## Instructions to follow
Could you print exactly the lines of the listing below, starting at the line that has "What is the" and ending at the line that has "- Scala: 2.8.1 / 2.9.0.RC1", and only those lines?

## Task inputs
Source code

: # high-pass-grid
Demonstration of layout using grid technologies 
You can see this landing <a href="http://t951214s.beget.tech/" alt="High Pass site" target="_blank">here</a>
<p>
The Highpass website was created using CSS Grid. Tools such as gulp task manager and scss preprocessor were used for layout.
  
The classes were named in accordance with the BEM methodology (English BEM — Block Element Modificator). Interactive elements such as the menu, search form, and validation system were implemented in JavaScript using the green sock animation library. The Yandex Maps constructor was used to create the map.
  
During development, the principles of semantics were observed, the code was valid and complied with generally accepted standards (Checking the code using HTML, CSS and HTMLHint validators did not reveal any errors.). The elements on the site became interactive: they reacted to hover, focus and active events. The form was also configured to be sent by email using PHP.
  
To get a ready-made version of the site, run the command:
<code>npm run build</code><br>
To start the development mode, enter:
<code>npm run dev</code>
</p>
* * *
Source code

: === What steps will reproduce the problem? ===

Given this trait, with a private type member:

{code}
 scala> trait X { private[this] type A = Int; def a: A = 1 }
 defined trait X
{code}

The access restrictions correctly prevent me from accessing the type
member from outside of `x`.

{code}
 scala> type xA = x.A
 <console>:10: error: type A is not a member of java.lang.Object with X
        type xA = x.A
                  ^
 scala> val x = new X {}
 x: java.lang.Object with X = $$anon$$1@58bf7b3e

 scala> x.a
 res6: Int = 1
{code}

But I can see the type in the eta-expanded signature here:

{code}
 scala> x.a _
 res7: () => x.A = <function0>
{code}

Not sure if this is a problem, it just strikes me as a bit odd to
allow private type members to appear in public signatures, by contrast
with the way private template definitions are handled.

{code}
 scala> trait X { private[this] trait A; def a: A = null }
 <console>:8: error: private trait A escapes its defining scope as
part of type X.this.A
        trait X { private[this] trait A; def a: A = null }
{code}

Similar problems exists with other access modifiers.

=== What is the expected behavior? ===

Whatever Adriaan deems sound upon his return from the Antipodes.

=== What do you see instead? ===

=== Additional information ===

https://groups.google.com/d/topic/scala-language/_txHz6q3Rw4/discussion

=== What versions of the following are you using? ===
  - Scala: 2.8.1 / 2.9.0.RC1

## Solution to the exercise
=== What is the expected behavior? ===

Whatever Adriaan deems sound upon his return from the Antipodes.

=== What do you see instead? ===

=== Additional information ===

https://groups.google.com/d/topic/scala-language/_txHz6q3Rw4/discussion

=== What versions of the following are you using? ===
  - Scala: 2.8.1 / 2.9.0.RC1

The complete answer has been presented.